When you reach the line in the data below that contains "1:DTI, 4:GQI 7:QSDR.|", please start repeating lines exactly, and stop after the line that contains "possible metrics |", repeating nothing else.

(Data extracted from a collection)
■ ■ ■
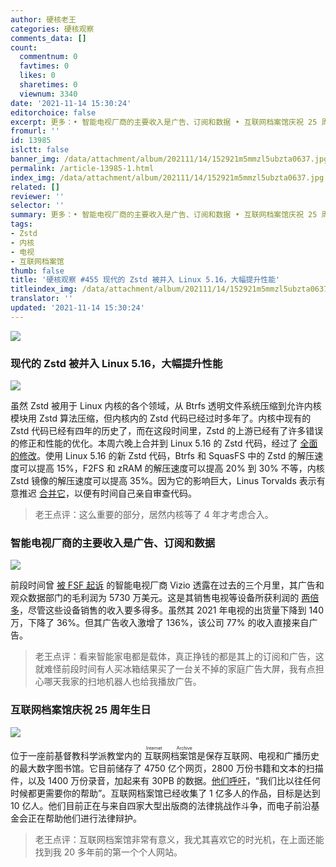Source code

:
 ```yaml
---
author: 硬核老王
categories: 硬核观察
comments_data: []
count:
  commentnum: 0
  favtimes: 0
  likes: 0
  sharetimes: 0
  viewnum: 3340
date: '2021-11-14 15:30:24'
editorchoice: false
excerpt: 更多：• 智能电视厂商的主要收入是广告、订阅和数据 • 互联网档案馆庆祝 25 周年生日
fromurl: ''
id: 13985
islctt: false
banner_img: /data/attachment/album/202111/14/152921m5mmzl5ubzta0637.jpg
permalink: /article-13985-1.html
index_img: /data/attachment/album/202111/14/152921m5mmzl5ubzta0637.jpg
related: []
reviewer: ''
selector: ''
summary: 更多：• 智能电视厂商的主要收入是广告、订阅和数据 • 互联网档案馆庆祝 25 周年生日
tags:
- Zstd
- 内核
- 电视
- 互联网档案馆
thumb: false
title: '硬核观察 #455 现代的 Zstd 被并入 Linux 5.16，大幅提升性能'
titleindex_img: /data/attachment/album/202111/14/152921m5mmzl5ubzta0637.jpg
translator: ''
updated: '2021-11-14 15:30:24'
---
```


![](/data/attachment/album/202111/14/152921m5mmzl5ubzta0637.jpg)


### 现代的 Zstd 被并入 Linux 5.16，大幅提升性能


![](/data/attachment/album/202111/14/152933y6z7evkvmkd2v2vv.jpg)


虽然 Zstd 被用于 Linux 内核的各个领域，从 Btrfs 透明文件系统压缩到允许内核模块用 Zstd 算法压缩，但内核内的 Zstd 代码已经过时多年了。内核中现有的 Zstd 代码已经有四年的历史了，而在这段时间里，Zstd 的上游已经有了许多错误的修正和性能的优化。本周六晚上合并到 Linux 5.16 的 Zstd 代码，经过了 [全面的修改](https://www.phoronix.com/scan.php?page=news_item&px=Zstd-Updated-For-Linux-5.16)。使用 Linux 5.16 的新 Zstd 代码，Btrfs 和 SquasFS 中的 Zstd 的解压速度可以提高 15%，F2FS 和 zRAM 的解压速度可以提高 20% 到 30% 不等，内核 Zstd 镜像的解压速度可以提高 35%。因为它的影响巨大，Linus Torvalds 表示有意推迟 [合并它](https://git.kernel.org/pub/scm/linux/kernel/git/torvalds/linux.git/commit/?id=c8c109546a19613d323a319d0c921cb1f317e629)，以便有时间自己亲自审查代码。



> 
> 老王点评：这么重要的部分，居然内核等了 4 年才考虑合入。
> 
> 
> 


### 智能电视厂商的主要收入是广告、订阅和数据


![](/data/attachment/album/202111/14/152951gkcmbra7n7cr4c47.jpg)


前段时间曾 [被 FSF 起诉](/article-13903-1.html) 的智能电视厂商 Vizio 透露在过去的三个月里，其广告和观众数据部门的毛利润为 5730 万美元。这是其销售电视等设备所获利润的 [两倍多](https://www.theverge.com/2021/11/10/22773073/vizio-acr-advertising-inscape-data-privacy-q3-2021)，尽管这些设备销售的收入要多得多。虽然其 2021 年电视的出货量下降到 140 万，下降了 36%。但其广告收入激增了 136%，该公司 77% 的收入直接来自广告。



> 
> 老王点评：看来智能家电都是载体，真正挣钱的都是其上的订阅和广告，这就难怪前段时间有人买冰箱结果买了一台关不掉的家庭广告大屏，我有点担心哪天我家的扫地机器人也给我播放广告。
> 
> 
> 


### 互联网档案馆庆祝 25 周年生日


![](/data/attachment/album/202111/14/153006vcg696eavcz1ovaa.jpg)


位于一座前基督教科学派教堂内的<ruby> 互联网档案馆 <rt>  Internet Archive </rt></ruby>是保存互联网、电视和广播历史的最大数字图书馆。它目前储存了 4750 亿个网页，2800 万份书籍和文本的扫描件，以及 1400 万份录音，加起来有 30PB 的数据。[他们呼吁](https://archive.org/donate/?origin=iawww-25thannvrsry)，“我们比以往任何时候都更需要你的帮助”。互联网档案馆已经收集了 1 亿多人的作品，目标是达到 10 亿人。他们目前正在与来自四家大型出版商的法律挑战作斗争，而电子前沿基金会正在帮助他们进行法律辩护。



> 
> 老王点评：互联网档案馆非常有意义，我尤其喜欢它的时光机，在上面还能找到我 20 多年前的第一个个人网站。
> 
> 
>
■ ■ ■
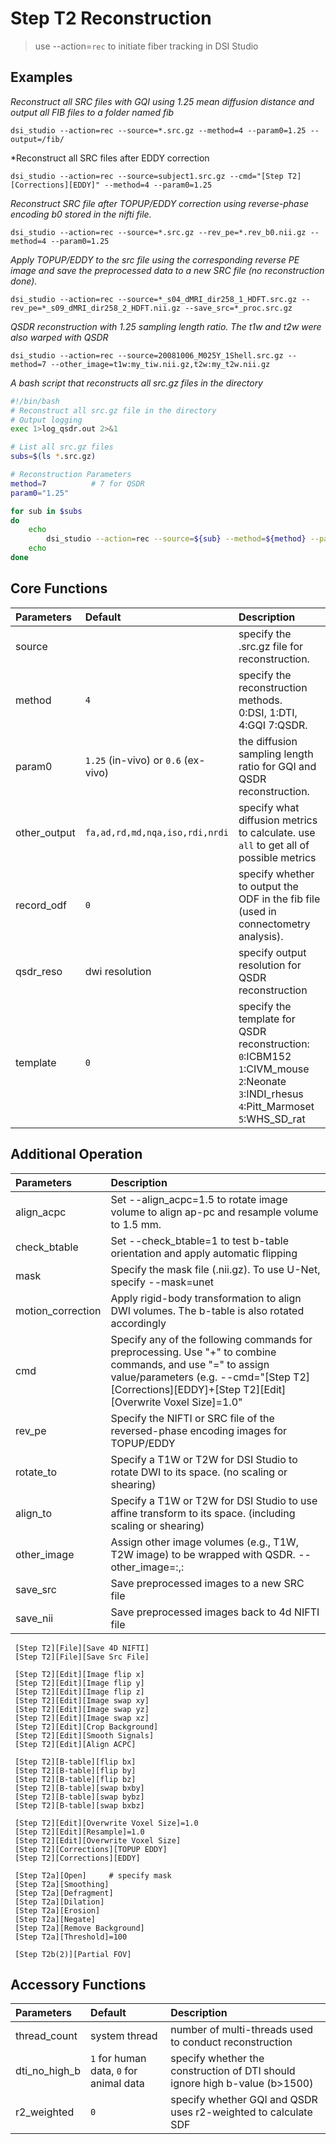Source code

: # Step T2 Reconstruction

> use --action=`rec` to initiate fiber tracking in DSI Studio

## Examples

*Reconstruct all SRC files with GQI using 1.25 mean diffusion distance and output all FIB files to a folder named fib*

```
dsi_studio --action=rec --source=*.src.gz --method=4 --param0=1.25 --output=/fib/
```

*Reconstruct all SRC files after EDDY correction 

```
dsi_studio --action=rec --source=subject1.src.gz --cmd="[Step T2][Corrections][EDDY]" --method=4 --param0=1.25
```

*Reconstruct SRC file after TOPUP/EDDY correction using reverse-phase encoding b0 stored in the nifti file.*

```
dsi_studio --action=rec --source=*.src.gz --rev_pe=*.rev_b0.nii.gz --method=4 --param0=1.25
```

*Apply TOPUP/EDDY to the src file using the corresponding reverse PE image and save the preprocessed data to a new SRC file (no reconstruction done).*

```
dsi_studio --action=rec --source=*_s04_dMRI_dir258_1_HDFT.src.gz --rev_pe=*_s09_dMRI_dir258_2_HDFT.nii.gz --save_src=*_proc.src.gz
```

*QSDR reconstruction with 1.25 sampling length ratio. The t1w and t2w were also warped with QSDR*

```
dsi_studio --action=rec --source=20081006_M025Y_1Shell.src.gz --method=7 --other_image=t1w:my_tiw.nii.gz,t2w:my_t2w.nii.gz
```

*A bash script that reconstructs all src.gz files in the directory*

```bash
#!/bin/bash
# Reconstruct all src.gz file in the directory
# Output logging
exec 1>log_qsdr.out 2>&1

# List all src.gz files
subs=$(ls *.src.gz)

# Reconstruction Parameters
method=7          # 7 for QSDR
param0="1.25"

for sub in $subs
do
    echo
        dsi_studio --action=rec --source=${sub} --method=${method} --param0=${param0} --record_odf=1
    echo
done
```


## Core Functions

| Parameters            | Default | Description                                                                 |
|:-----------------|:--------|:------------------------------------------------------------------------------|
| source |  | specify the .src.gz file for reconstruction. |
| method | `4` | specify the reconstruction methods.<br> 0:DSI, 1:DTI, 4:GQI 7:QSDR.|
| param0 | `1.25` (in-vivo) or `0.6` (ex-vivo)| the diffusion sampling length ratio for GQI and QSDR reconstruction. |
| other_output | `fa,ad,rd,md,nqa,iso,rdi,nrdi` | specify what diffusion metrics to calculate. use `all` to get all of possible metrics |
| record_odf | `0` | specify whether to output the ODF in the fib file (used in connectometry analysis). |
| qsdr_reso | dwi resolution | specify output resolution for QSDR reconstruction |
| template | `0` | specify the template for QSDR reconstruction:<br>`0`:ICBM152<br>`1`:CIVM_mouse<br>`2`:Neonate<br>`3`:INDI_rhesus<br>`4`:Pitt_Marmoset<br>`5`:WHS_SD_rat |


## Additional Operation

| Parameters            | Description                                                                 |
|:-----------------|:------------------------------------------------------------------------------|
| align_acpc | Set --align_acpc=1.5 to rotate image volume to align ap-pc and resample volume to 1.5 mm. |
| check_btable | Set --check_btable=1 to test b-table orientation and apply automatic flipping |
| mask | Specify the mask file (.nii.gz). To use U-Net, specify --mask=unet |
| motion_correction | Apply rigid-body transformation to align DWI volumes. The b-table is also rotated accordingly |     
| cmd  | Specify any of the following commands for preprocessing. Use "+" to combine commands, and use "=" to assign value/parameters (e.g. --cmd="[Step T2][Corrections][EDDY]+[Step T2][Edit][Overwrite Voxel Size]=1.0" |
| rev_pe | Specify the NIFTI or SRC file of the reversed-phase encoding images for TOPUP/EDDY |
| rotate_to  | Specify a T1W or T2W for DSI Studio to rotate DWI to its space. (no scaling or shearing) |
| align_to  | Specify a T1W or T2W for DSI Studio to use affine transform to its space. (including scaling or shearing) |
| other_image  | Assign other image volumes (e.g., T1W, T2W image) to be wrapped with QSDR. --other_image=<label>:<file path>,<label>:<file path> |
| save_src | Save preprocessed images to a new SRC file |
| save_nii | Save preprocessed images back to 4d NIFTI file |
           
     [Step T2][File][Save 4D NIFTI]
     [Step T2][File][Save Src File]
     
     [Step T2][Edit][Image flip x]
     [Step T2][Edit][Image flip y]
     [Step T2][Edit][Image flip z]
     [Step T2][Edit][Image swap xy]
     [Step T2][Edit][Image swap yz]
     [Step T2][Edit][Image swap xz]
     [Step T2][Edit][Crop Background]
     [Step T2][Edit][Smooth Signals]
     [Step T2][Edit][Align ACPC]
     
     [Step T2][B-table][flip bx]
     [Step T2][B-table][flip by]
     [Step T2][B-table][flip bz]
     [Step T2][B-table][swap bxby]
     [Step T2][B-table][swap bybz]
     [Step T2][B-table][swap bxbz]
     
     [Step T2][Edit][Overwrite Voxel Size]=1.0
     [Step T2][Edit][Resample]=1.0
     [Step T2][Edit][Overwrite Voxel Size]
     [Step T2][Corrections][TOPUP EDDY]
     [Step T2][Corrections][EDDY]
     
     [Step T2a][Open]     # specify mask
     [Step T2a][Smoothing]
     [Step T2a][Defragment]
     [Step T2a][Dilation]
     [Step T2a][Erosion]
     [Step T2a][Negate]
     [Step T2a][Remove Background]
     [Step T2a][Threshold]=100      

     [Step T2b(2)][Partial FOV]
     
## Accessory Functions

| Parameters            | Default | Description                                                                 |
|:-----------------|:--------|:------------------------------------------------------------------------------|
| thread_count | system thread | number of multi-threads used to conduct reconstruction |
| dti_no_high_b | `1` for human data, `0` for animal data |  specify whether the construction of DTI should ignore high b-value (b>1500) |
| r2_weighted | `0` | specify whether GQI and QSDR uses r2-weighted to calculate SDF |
■ ■ ■
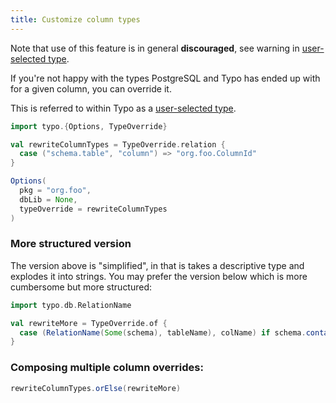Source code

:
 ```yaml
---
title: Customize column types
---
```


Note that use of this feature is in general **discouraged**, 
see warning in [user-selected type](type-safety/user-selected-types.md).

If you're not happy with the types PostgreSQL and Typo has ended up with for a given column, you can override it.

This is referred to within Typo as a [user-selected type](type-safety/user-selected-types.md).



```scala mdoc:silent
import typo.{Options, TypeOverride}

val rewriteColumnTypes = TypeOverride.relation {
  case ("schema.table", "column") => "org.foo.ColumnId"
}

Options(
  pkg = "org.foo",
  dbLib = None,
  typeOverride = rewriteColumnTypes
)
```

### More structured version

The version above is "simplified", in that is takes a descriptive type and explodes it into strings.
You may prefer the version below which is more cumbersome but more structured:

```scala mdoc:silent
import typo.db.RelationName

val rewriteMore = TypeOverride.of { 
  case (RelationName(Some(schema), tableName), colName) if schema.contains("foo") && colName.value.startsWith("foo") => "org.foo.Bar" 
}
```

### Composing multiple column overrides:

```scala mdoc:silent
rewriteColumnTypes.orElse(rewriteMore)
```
■ ■ ■
- _Written reply_
| method | `4` | specify the reconstruction methods.<br> 0:DSI, 1:DTI, 4:GQI 7:QSDR.|
| param0 | `1.25` (in-vivo) or `0.6` (ex-vivo)| the diffusion sampling length ratio for GQI and QSDR reconstruction. |
| other_output | `fa,ad,rd,md,nqa,iso,rdi,nrdi` | specify what diffusion metrics to calculate. use `all` to get all of possible metrics |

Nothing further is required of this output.